Würden Wolfgang Blaus Appelle berücksichtigt, käme am Ende vielleicht eine Art „Netzwerk-Journalismus“ heraus, wie ihn auch der britische Journalist Peter Horrocks, Chef von BBC World Wide, bezeichnet hat – also nicht unbedingt ein Mitmach-Journalismus, an dem sich Laien und Bürger unkontrolliert beteiligen, sondern eher ein professioneller Journalismus, der dem Umstand geschuldet ist, dass sich das Internet zum allumspannenden Netzmedium unserer Gesellschaft entwickelt hat und noch weiter entwickeln wird. Weil das Netz längst kein Nebenthema mehr ist, sondern inzwischen jeden Bereich unseres Lebens prägt, sollten die Journalisten ihre Festungen mit den dicken Mauern verlassen und sich mit dem Volk vernetzen, um einen bürgernahen, authentischen Netzwerk-Journalismus zu praktizieren.

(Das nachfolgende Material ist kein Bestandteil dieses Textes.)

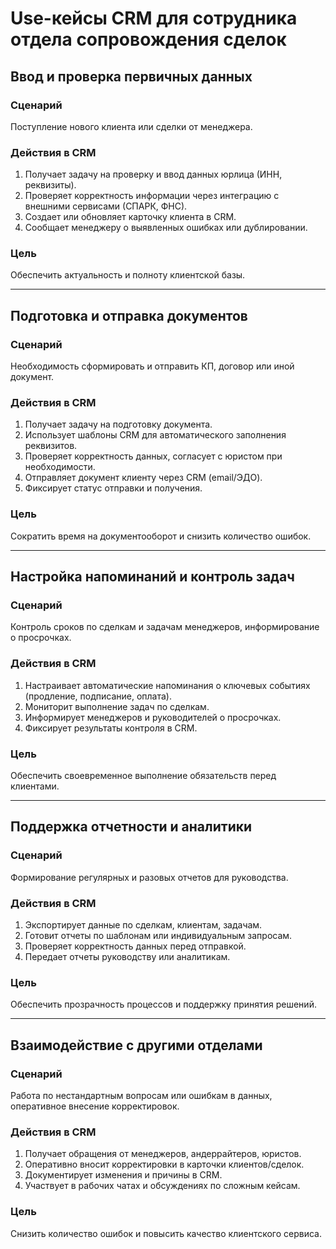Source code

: # Use-кейсы CRM для сотрудника отдела сопровождения сделок

## Ввод и проверка первичных данных

### Сценарий
Поступление нового клиента или сделки от менеджера.

### Действия в CRM
1. Получает задачу на проверку и ввод данных юрлица (ИНН, реквизиты).
2. Проверяет корректность информации через интеграцию с внешними сервисами (СПАРК, ФНС).
3. Создает или обновляет карточку клиента в CRM.
4. Сообщает менеджеру о выявленных ошибках или дублировании.

### Цель
Обеспечить актуальность и полноту клиентской базы.

---

## Подготовка и отправка документов

### Сценарий
Необходимость сформировать и отправить КП, договор или иной документ.

### Действия в CRM
1. Получает задачу на подготовку документа.
2. Использует шаблоны CRM для автоматического заполнения реквизитов.
3. Проверяет корректность данных, согласует с юристом при необходимости.
4. Отправляет документ клиенту через CRM (email/ЭДО).
5. Фиксирует статус отправки и получения.

### Цель
Сократить время на документооборот и снизить количество ошибок.

---

## Настройка напоминаний и контроль задач

### Сценарий
Контроль сроков по сделкам и задачам менеджеров, информирование о просрочках.

### Действия в CRM
1. Настраивает автоматические напоминания о ключевых событиях (продление, подписание, оплата).
2. Мониторит выполнение задач по сделкам.
3. Информирует менеджеров и руководителей о просрочках.
4. Фиксирует результаты контроля в CRM.

### Цель
Обеспечить своевременное выполнение обязательств перед клиентами.

---

## Поддержка отчетности и аналитики

### Сценарий
Формирование регулярных и разовых отчетов для руководства.

### Действия в CRM
1. Экспортирует данные по сделкам, клиентам, задачам.
2. Готовит отчеты по шаблонам или индивидуальным запросам.
3. Проверяет корректность данных перед отправкой.
4. Передает отчеты руководству или аналитикам.

### Цель
Обеспечить прозрачность процессов и поддержку принятия решений.

---

## Взаимодействие с другими отделами

### Сценарий
Работа по нестандартным вопросам или ошибкам в данных, оперативное внесение корректировок.

### Действия в CRM
1. Получает обращения от менеджеров, андеррайтеров, юристов.
2. Оперативно вносит корректировки в карточки клиентов/сделок.
3. Документирует изменения и причины в CRM.
4. Участвует в рабочих чатах и обсуждениях по сложным кейсам.

### Цель
Снизить количество ошибок и повысить качество клиентского сервиса.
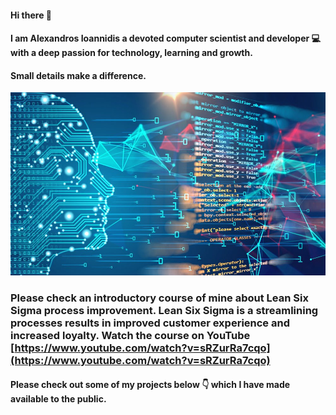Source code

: #### Hi there 👋
#### I am Alexandros Ioannidis a devoted computer scientist and developer 💻 with a deep passion for technology, learning and growth.
#### Small details make a difference.
![alt text](https://github.com/it21208/it21208/blob/main/image2.jpg?raw=true)

### Please check an introductory course of mine about Lean Six Sigma process improvement. Lean Six Sigma is a streamlining processes results in improved customer experience and increased loyalty. Watch the course on YouTube [https://www.youtube.com/watch?v=sRZurRa7cqo](https://www.youtube.com/watch?v=sRZurRa7cqo)

#### Please check out some of my projects below 👇 which I have made available to the public.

Der Präsident der Bundeszentrale für politische Bildung, Thomas Krüger, knüpft hier an und hebt hervor, dass die Transformation des Journalismus auch für den Zustand unserer demokratischen Öffentlichkeit schlechthin entscheidend ist: Krüger weist darauf hin, dass es in Amerika und Europa seit Neuestem einige Journalisten und Mediennutzer gibt, die sich einer Slow-Media-Bewegung angeschlossen haben, wie die Slow-Food-Bewegung eine Art Gegenkonzept zum Fast-Food-Journalismus.

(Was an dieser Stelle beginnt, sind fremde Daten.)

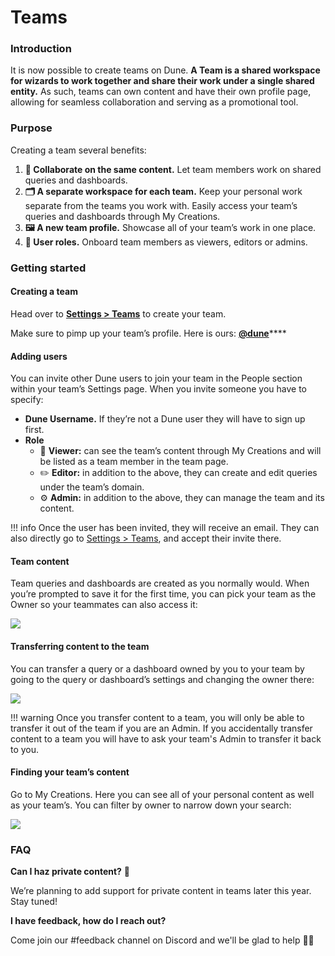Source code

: # Teams



### Introduction

It is now possible to create teams on Dune. **A Team is a shared workspace for wizards to work together and share their work under a single shared entity.** As such, teams can own content and have their own profile page, allowing for seamless collaboration and serving as a promotional tool.

### Purpose

Creating a team several benefits:

1. **🤝 Collaborate on the same content.** Let team members work on shared queries and dashboards.
2. **🗂 A separate workspace for each team.** Keep your personal work separate from the teams you work with. Easily access your team’s queries and dashboards through My Creations.
3. **🖼 A new team profile.** Showcase all of your team’s work in one place.
4. **👥 User roles.** Onboard team members as viewers, editors or admins.

### Getting started

#### Creating a team

Head over to [**Settings > Teams**](https://dune.com/settings/teams) to create your team.

Make sure to pimp up your team’s profile. Here is ours: [**@dune**](https://dune.com/dune)****

#### Adding users

You can invite other Dune users to join your team in the People section within your team’s Settings page. When you invite someone you have to specify:

* **Dune Username.** If they’re not a Dune user they will have to sign up first.
* **Role**
  * 👀 **Viewer:** can see the team’s content through My Creations and will be listed as a team member in the team page.
  * ✏️ **Editor:** in addition to the above, they can create and edit queries under the team’s domain.
  * ⚙️ **Admin:** in addition to the above, they can manage the team and its content.

!!! info
    Once the user has been invited, they will receive an email. They can also directly go to [Settings > Teams](https://dune.com/settings/teams), and accept their invite there.

#### Team content

Team queries and dashboards are created as you normally would. When you’re prompted to save it for the first time, you can pick your team as the Owner so your teammates can also access it:

![](<../../assets/Screen Shot 2022-06-16 at 10.13.57.png>)

#### Transferring content to the team

You can transfer a query or a dashboard owned by you to your team by going to the query or dashboard’s settings and changing the owner there:

![](<../../assets/Screen Shot 2022-06-16 at 09.59.57.png>)

!!! warning
    Once you transfer content to a team, you will only be able to transfer it out of the team if you are an Admin. If you accidentally transfer content to a team you will have to ask your team's Admin to transfer it back to you.

#### Finding your team’s content

Go to My Creations. Here you can see all of your personal content as well as your team’s. You can filter by owner to narrow down your search:

![](<../../assets/Screen Shot 2022-06-16 at 10.15.54.png>)

### FAQ

**Can I haz private content?** 🥷

We’re planning to add support for private content in teams later this year. Stay tuned!

**I have feedback, how do I reach out?**

Come join our #feedback channel on Discord and we'll be glad to help 🙇‍♂️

Slow Media setzt sich demnach dafür ein, dass die Nutzer weniger, dafür bessere Medien konsumieren können, und dass sich die Journalisten wieder mehr Zeit für Recherche, Fact-Checking und Akkuratesse im Produktionsprozess nehmen. Krüger glaubt ferner, dass es den Verfechtern der Slow-Media-Bewegung gar nicht so sehr darum gehe, den journalistischen Berufsstand zur sakrosankten Zone zu erklären. Vielmehr würden immer mehr Menschen angesichts des Informationsdurcheinanders auch im Medienbereich gesteigerten Wert auf Nachhaltigkeit und Qualitätsprodukte legen, dem der Wunsch nach einer Entschleunigung des Journalismus entsprechen würde. Im Kern dieser Strategie steht somit, eine seriöse, hochwertige Berichterstattung als Schmiermittel und Leim der Gesellschaft langfristig zu erhalten und Rahmenbedingungen für den Journalismus zu schaffen, so dass er seine Stärken letztlich (hoffentlich) doch noch monetarisieren kann.
Ausgehend davon, dass die Veränderungen im Journalismus auch für unser politisches System und unsere Gesellschaft als Ganzes relevant sind, erkennt man schnell vier Kernprobleme:
Erstens: Der Qualitätsjournalismus hat bis auf weiteres erhebliche Finanzierungsprobleme: So meldete der BDZV im Sommer bei Deutschlands Zeitungen für 2009 einen Rückgang der Netto-Erlöse aus Werbung von drastischen 15,9% gegenüber dem Vorjahr: Das liegt vor allem an der weggebrochenen Finanzierung durch Kleinanzeigen und klassische Werbung. Die Konkurrenz durch Internet-Versandriesen und -Auktionshäuser, durch Immobilien- und Kfz-Portale, durch Stellen- und Reisebörsen und – natürlich – Google ist einfach zu groß und diese Konkurrenz ist hellwach. Viele Verlage haben schon vor Jahren den Anschluss verpasst, als es darum hätte gehen müssen, neue Modelle auszuprobieren, um die Innovatoren aus dem Netz einzuholen. Jetzt können sie nur versuchen, das Verpasste aufzuholen.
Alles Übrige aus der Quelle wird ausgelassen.